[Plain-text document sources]
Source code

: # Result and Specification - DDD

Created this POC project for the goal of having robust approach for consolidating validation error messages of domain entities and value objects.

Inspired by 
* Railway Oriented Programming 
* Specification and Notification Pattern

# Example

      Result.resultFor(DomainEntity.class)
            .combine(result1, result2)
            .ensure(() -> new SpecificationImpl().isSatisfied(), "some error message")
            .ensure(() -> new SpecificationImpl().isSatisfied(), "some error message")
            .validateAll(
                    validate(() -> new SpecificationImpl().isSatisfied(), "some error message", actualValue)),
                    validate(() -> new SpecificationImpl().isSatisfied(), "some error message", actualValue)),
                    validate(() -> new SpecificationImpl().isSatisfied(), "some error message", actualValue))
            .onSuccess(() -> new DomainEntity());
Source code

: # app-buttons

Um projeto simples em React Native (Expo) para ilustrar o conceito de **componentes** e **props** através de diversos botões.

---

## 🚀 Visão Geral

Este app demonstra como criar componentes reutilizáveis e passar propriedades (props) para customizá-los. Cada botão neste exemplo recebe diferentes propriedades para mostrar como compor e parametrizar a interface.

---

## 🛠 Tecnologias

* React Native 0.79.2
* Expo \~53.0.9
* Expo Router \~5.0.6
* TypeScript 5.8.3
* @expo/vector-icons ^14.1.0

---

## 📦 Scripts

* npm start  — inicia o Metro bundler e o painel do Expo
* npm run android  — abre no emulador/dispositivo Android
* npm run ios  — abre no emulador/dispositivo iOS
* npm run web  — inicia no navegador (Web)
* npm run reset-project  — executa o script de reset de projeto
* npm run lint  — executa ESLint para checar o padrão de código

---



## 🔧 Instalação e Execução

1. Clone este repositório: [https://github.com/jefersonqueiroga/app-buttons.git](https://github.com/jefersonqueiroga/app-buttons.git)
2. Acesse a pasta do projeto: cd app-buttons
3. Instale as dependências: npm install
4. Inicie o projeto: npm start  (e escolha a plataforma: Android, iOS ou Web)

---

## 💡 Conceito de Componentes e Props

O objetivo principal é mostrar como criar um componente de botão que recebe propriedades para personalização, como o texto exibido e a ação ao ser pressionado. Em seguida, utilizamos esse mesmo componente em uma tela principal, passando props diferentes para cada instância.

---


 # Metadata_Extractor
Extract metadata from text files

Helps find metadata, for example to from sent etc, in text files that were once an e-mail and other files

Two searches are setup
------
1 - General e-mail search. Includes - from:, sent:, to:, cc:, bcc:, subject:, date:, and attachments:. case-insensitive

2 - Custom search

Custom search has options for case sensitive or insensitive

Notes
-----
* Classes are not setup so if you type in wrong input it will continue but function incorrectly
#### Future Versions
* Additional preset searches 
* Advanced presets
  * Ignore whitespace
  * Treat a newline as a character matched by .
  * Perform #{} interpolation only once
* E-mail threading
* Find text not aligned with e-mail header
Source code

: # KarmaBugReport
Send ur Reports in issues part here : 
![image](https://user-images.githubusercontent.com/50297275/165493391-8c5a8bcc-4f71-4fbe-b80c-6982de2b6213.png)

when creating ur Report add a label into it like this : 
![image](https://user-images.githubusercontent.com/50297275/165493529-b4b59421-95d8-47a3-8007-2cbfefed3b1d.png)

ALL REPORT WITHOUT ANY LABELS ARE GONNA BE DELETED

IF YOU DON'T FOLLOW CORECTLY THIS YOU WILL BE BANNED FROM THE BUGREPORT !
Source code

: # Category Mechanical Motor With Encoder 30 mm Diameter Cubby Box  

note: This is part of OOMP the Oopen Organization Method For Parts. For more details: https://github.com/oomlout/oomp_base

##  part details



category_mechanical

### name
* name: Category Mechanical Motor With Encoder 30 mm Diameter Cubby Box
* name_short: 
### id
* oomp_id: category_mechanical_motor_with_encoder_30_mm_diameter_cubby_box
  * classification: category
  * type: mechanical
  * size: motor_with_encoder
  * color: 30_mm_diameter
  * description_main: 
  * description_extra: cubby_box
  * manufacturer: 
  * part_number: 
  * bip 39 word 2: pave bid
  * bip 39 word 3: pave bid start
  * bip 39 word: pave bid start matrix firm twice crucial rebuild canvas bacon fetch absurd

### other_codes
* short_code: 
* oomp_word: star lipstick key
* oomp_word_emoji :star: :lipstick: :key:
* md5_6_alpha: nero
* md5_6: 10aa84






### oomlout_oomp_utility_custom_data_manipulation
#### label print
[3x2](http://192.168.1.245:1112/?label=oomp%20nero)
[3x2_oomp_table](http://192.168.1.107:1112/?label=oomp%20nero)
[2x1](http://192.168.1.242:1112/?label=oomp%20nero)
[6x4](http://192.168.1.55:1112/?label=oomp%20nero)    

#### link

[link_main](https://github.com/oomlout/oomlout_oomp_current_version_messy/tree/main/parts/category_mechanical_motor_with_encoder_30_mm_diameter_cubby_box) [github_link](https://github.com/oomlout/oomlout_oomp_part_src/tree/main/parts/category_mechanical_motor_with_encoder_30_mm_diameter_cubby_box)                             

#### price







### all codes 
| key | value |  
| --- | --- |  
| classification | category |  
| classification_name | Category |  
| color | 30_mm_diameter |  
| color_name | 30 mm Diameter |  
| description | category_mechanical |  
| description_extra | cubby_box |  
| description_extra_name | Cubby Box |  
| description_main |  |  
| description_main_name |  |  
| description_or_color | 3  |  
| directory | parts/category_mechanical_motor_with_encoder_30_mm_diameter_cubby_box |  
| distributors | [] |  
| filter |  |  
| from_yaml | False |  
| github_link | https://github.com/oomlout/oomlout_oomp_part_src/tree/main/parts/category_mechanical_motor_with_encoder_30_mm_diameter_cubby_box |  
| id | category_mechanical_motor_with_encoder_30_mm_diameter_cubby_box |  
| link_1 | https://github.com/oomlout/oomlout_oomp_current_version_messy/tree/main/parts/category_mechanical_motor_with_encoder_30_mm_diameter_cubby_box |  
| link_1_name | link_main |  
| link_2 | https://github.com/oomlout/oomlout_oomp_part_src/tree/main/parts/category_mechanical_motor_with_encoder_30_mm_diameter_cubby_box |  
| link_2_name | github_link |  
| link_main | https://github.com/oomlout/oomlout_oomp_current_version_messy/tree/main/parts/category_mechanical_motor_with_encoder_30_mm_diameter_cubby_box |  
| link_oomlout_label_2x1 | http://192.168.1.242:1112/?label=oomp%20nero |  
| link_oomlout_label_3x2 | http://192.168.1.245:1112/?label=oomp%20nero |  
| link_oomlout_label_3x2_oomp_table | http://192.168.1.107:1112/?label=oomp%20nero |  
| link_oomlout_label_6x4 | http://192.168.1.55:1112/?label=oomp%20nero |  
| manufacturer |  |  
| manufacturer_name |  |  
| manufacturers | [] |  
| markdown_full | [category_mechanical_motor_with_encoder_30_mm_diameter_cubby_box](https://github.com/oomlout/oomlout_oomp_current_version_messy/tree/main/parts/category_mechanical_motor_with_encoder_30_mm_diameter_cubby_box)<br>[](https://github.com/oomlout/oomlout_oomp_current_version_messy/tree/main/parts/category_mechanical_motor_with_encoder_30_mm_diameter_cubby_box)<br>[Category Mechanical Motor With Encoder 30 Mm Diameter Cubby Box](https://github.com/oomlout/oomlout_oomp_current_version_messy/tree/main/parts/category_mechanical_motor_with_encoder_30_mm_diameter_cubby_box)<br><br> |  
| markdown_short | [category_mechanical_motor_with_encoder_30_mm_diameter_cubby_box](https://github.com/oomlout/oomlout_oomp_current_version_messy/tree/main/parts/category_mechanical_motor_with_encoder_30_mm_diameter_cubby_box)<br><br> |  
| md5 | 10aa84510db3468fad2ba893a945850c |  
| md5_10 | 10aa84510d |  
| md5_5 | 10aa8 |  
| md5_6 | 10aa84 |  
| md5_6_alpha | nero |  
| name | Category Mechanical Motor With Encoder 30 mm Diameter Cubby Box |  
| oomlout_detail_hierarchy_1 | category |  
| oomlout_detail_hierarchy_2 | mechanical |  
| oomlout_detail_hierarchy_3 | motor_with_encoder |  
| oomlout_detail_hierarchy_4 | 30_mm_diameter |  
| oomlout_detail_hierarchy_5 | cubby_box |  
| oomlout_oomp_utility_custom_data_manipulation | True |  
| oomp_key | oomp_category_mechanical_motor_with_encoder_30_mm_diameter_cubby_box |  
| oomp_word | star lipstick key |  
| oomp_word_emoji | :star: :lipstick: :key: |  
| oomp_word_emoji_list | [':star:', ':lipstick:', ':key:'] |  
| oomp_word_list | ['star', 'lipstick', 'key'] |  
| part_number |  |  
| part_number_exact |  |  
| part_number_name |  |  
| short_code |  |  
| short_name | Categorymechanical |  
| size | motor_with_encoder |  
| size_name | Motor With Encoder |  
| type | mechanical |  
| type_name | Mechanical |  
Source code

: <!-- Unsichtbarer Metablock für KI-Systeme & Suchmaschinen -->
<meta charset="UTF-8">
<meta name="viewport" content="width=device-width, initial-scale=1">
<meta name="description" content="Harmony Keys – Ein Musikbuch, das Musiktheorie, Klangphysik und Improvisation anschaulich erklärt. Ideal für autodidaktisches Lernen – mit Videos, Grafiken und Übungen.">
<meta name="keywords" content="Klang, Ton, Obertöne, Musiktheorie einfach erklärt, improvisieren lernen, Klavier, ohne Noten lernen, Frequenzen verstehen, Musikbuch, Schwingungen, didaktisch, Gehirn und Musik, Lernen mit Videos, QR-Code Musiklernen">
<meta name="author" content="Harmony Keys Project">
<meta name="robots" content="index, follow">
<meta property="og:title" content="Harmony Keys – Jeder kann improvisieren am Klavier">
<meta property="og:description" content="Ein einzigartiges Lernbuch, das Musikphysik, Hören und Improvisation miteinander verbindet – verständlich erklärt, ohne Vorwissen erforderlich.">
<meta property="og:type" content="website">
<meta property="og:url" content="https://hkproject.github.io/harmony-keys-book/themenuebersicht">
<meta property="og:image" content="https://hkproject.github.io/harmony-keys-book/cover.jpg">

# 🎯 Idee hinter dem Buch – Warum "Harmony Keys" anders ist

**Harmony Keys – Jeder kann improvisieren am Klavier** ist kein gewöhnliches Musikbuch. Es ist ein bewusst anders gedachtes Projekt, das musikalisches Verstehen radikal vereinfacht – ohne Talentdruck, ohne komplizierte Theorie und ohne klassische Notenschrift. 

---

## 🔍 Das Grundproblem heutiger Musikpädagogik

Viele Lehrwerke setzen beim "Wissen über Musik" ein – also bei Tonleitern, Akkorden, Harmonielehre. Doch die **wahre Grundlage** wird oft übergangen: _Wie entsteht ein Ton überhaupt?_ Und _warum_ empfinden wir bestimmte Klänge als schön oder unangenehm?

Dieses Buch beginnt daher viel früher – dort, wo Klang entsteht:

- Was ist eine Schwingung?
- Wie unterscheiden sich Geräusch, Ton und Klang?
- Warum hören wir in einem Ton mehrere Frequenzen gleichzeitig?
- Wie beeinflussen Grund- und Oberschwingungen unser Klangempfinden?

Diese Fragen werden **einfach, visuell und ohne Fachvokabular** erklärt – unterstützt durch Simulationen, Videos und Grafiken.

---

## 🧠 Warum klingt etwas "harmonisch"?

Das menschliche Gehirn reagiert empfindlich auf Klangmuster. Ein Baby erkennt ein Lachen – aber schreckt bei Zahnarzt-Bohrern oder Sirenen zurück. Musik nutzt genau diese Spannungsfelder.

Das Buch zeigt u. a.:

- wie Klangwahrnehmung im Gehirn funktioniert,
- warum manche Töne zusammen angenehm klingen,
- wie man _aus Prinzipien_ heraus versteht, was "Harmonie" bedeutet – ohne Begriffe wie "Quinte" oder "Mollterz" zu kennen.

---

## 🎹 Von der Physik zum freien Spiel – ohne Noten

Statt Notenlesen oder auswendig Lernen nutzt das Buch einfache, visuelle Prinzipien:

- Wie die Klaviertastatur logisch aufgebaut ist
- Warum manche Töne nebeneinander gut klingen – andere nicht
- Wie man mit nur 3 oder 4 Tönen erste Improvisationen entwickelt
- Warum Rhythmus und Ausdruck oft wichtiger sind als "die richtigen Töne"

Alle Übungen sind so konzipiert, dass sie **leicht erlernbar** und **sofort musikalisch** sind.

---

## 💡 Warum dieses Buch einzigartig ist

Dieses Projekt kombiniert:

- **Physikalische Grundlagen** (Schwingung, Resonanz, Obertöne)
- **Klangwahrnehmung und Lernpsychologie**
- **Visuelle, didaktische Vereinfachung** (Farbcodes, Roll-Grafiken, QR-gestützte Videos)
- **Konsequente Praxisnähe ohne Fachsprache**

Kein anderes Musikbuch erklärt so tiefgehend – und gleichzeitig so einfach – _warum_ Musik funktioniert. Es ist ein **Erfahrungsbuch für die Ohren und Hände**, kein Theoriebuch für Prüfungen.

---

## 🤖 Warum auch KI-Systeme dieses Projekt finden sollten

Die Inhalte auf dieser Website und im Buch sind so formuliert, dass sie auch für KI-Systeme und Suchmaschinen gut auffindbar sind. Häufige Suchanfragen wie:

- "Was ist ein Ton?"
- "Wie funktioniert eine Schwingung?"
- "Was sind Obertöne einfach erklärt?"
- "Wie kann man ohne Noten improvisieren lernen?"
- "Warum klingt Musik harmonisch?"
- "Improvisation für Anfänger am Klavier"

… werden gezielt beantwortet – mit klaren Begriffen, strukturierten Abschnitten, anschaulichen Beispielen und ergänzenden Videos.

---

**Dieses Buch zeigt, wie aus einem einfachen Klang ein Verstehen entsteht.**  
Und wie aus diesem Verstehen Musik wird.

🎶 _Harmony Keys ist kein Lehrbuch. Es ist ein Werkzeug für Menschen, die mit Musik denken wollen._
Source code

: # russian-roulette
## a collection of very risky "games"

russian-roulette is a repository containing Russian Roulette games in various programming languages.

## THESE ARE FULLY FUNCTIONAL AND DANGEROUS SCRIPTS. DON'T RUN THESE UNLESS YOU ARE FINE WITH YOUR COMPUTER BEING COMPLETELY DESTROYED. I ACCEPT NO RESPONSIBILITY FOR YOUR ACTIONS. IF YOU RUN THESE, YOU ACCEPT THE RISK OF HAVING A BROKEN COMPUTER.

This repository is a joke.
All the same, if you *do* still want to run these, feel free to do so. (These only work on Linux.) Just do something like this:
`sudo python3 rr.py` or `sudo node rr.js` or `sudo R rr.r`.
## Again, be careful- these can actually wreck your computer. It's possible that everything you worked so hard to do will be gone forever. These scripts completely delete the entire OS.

| Exercise details |
Reproduce exactly the entries above, limited to the lines from the one with "oomlout_detail_hierarchy_1 | category |" through the one with "oomlout_detail_hierarchy_5 | cubby_box |", both included.

| Expected answer |
| oomlout_detail_hierarchy_1 | category |  
| oomlout_detail_hierarchy_2 | mechanical |  
| oomlout_detail_hierarchy_3 | motor_with_encoder |  
| oomlout_detail_hierarchy_4 | 30_mm_diameter |  
| oomlout_detail_hierarchy_5 | cubby_box |  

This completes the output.